这里是在 Debian buster 上安装,通过 SSH。

配置 UFW

安装 UFW

你需要 sudo 权限,UFW可以直接通过官方源安装

sudo apt-get install ufw

为了防止无法远程登入 SSH 等,UFW不会自动启动。

静静等待安装完成,现在你可以检查 UFW 的状态

sudo ufw status verbose

现在输出会类似如下:

Status: inactive

更多命令可以通过 ufw --help 查看。

配置 UFW

通常推荐默认拒绝所有入站流量,允许所有出站流量

$ sudo ufw default deny incoming
Default incoming policy changed to 'deny'
(be sure to update your rules accordingly)

$ sudo ufw default allow outgoing
Default outgoing policy changed to 'allow'
(be sure to update your rules accordingly)

UFW 可以使用应用程序包附带的描述服务的配置文件中包含 UFW 配置,使用 app 配置可以更方便的管理应用程序的 UFW 设置

查看所有的应用程序配置文件:

sudo ufw app list 

查看 app 具体信息

sudo ufw app info OpenSSH  

快捷开放某个程序需要的防火墙设置

sudo ufw allow OpenSSH

所有配置都在 /etc/ufw/applications.d/。如需修改,前往此目录修改即可。
例如OpenSSH的配置:

[OpenSSH]
title=Secure shell server, an rshd replacement
description=OpenSSH is a free implementation of the Secure Shell protocol.
ports=22/tcp

如果你的 SSH 端口自定义了,也可以直接修改,

sudo vim /etc/ufw/applications.d/openssh

修改保存即可

如果 UFW 运行中修改文件,修改保存后,需要执行 sudo ufw reload 应用规则。

开放某个端口,例如

#开放tcp端口
sudo ufw allow 8080/tcp
#UDP
sudo ufw allow 8080/udp

开放端口范围,


sudo ufw allow 8080:8090

启用 UFW

执行

sudo ufw enable

这时会有提醒此操作会阻断已连接的 ssh 链接,输入y确定即可
这时再次输入

sudo ufw status

就会显示 ufw 目前的规则概要

➜  ~ sudo ufw status
Status: active

To                         Action      From
--                         ------      ----
OpenSSH                    ALLOW       Anywhere
OpenSSH (v6)               ALLOW       Anywhere (v6)

安装和配置 Fail2ban

首先安装 Fail2ban

sudo apt-get install fail2ban

Fail2ban 默认启用 ssh 的过滤器,可以在/etc/fail2ban/jail.conf 查看,但是 Fail2ban 更新会覆盖此文件,建议复制一个 jail.local 进行编辑。
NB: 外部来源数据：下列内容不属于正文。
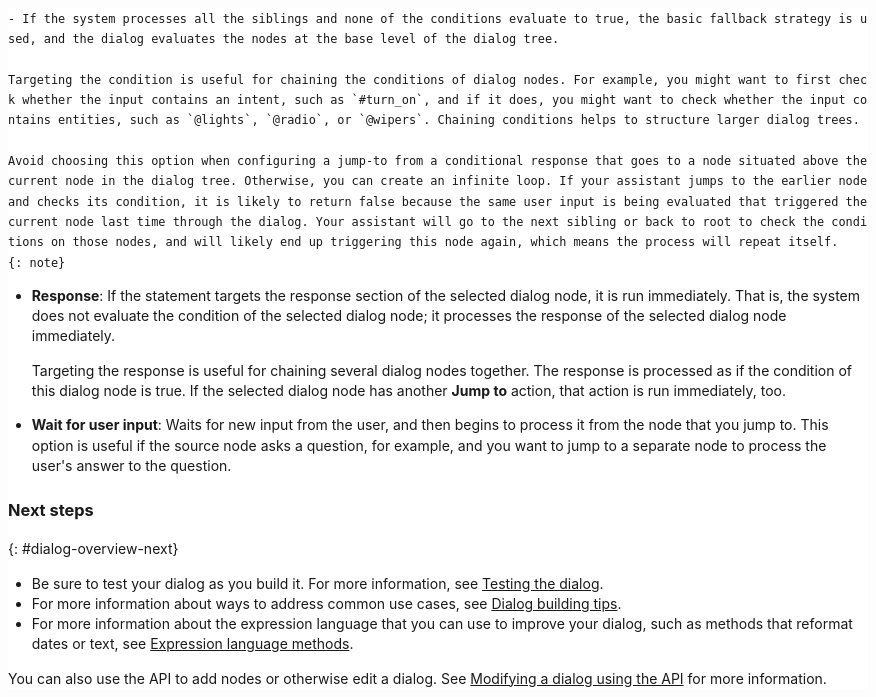     - If the system processes all the siblings and none of the conditions evaluate to true, the basic fallback strategy is used, and the dialog evaluates the nodes at the base level of the dialog tree.

    Targeting the condition is useful for chaining the conditions of dialog nodes. For example, you might want to first check whether the input contains an intent, such as `#turn_on`, and if it does, you might want to check whether the input contains entities, such as `@lights`, `@radio`, or `@wipers`. Chaining conditions helps to structure larger dialog trees.

    Avoid choosing this option when configuring a jump-to from a conditional response that goes to a node situated above the current node in the dialog tree. Otherwise, you can create an infinite loop. If your assistant jumps to the earlier node and checks its condition, it is likely to return false because the same user input is being evaluated that triggered the current node last time through the dialog. Your assistant will go to the next sibling or back to root to check the conditions on those nodes, and will likely end up triggering this node again, which means the process will repeat itself.
    {: note}

- **Response**: If the statement targets the response section of the selected dialog node, it is run immediately. That is, the system does not evaluate the condition of the selected dialog node; it processes the response of the selected dialog node immediately.

  Targeting the response is useful for chaining several dialog nodes together. The response is processed as if the condition of this dialog node is true. If the selected dialog node has another **Jump to** action, that action is run immediately, too.

- **Wait for user input**: Waits for new input from the user, and then begins to process it from the node that you jump to. This option is useful if the source node asks a question, for example, and you want to jump to a separate node to process the user's answer to the question.

### Next steps
{: #dialog-overview-next}

- Be sure to test your dialog as you build it. For more information, see [Testing the dialog](/docs/assistant?topic=assistant-dialog-tasks).
- For more information about ways to address common use cases, see [Dialog building tips](/docs/assistant?topic=assistant-dialog-tips).
- For more information about the expression language that you can use to improve your dialog, such as methods that reformat dates or text, see [Expression language methods](/docs/assistant?topic=assistant-dialog-methods).

You can also use the API to add nodes or otherwise edit a dialog. See [Modifying a dialog using the API](/docs/assistant?topic=assistant-api-dialog-modify) for more information.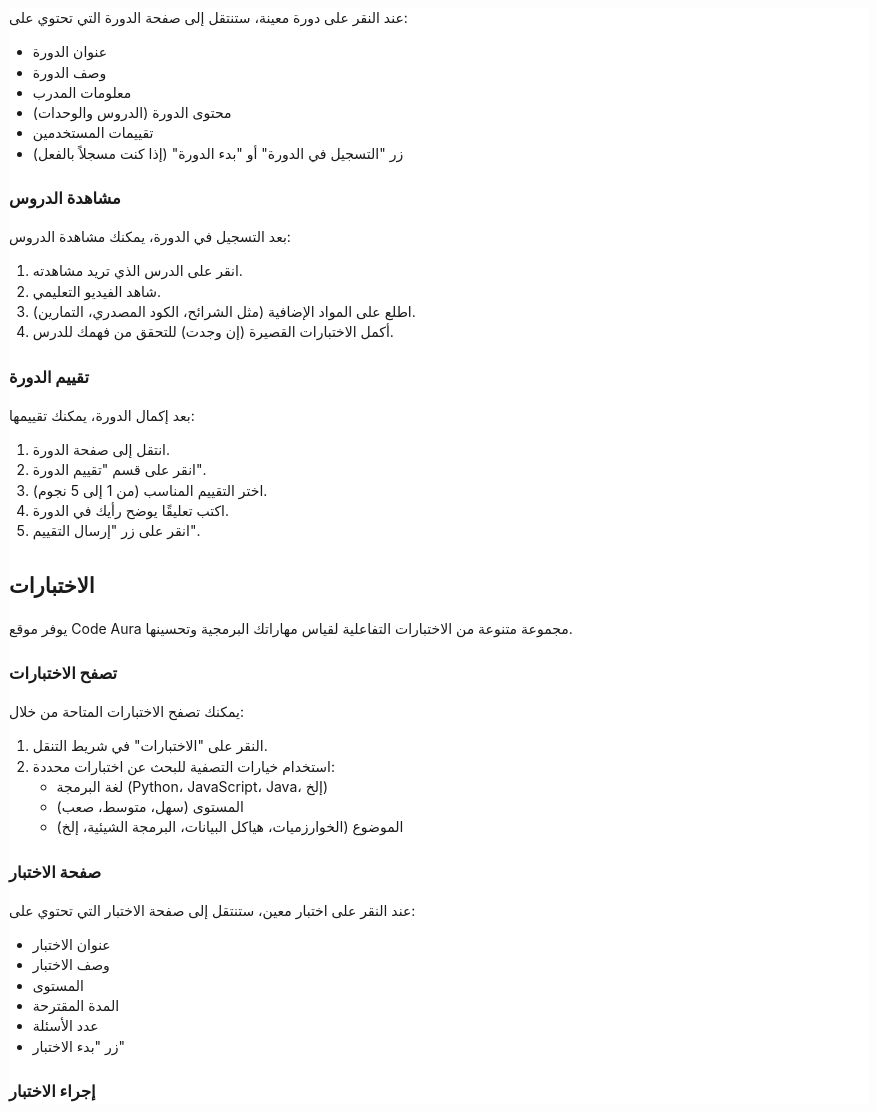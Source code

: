 عند النقر على دورة معينة، ستنتقل إلى صفحة الدورة التي تحتوي على:

- عنوان الدورة
- وصف الدورة
- معلومات المدرب
- محتوى الدورة (الدروس والوحدات)
- تقييمات المستخدمين
- زر "التسجيل في الدورة" أو "بدء الدورة" (إذا كنت مسجلاً بالفعل)

### مشاهدة الدروس

بعد التسجيل في الدورة، يمكنك مشاهدة الدروس:

1. انقر على الدرس الذي تريد مشاهدته.
2. شاهد الفيديو التعليمي.
3. اطلع على المواد الإضافية (مثل الشرائح، الكود المصدري، التمارين).
4. أكمل الاختبارات القصيرة (إن وجدت) للتحقق من فهمك للدرس.

### تقييم الدورة

بعد إكمال الدورة، يمكنك تقييمها:

1. انتقل إلى صفحة الدورة.
2. انقر على قسم "تقييم الدورة".
3. اختر التقييم المناسب (من 1 إلى 5 نجوم).
4. اكتب تعليقًا يوضح رأيك في الدورة.
5. انقر على زر "إرسال التقييم".

## الاختبارات

يوفر موقع Code Aura مجموعة متنوعة من الاختبارات التفاعلية لقياس مهاراتك البرمجية وتحسينها.

### تصفح الاختبارات

يمكنك تصفح الاختبارات المتاحة من خلال:

1. النقر على "الاختبارات" في شريط التنقل.
2. استخدام خيارات التصفية للبحث عن اختبارات محددة:
   - لغة البرمجة (Python، JavaScript، Java، إلخ)
   - المستوى (سهل، متوسط، صعب)
   - الموضوع (الخوارزميات، هياكل البيانات، البرمجة الشيئية، إلخ)

### صفحة الاختبار

عند النقر على اختبار معين، ستنتقل إلى صفحة الاختبار التي تحتوي على:

- عنوان الاختبار
- وصف الاختبار
- المستوى
- المدة المقترحة
- عدد الأسئلة
- زر "بدء الاختبار"

### إجراء الاختبار

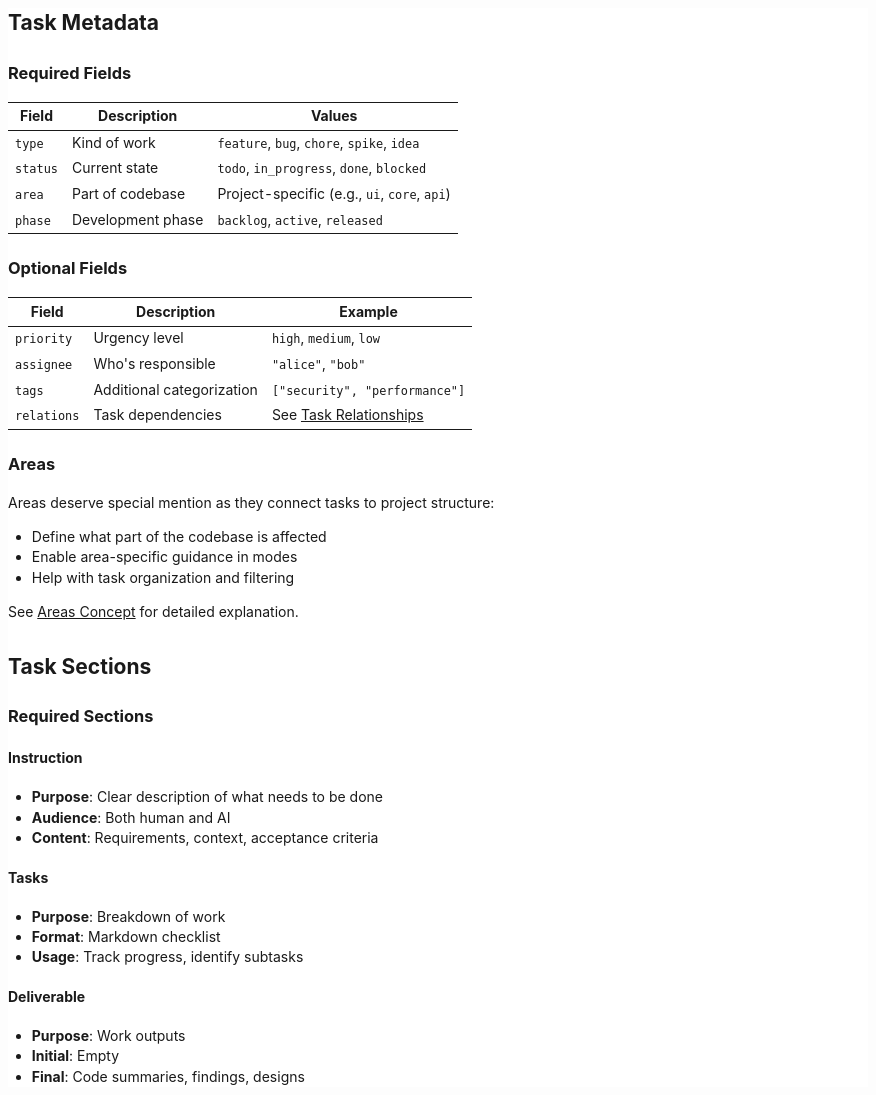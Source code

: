 ## Task Metadata

### Required Fields

| Field | Description | Values |
|-------|-------------|--------|
| `type` | Kind of work | `feature`, `bug`, `chore`, `spike`, `idea` |
| `status` | Current state | `todo`, `in_progress`, `done`, `blocked` |
| `area` | Part of codebase | Project-specific (e.g., `ui`, `core`, `api`) |
| `phase` | Development phase | `backlog`, `active`, `released` |

### Optional Fields

| Field | Description | Example |
|-------|-------------|---------|
| `priority` | Urgency level | `high`, `medium`, `low` |
| `assignee` | Who's responsible | `"alice"`, `"bob"` |
| `tags` | Additional categorization | `["security", "performance"]` |
| `relations` | Task dependencies | See [Task Relationships](#task-relationships) |

### Areas

Areas deserve special mention as they connect tasks to project structure:
- Define what part of the codebase is affected
- Enable area-specific guidance in modes
- Help with task organization and filtering

See [Areas Concept](areas.md) for detailed explanation.

## Task Sections

### Required Sections

#### Instruction
- **Purpose**: Clear description of what needs to be done
- **Audience**: Both human and AI
- **Content**: Requirements, context, acceptance criteria

#### Tasks
- **Purpose**: Breakdown of work
- **Format**: Markdown checklist
- **Usage**: Track progress, identify subtasks

#### Deliverable
- **Purpose**: Work outputs
- **Initial**: Empty
- **Final**: Code summaries, findings, designs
sudo cp /etc/fail2ban/jail.conf /etc/fail2ban/jail.local

此后建议编辑 jail.local

对于 jail.local,你能找到许多 unit
例如 sshd 在文件中如此显示

[sshd]
#mode   = normal
port    = ssh
logpath = %(sshd_log)s
backend = %(sshd_backend)s

输入

 sudo fail2ban-client status
Status
|- Number of jail:      1
`- Jail list:   sshd

可以看到,sshd的过滤器已经默认启动了。

更改默认配置

默认配置在 jail.local 的 [DEFAULT] 下,推荐至少在 ignoreip 中加入自己常用的 ip,(如果不常用有固定公网 ip 登录的倒是无所谓)其他一些配置可以根据自己的需要酌情修改

添加配置:

jail.local 中本来就预设了一些配置,如需添加只需按照自己服务器的情况添加配置,同时添加 enabled = true 以启用此 jail

  • nginx 认证登录监控
[nginx-http-auth]

enabled  = true
filter   = nginx-http-auth
port     = http,https
logpath  = /var/log/nginx/error.log
  • 禁止一些恶意机器人
[nginx-badbots]

enabled  = true
port     = http,https
filter   = nginx-badbots
logpath  = /var/log/nginx/access.log
maxretry = 2
  • 如果网络服务没有提供根目录的服务,可以开启以禁止访问根目录
[nginx-nohome]

enabled  = true
port     = http,https
filter   = nginx-nohome
logpath  = /var/log/nginx/access.log
maxretry = 2
  • 防止被当作代理服务器
[nginx-noproxy]

enabled  = true
port     = http,https
filter   = nginx-noproxy
logpath  = /var/log/nginx/access.log
maxretry = 2

需要确认打开 Nginx 的 log 记录,并且正确填写目录

http 和 https 对应你在前文 NFW 中设置的 app

编辑好后

sudo systemctl restart fail2ban

以启用这些 jails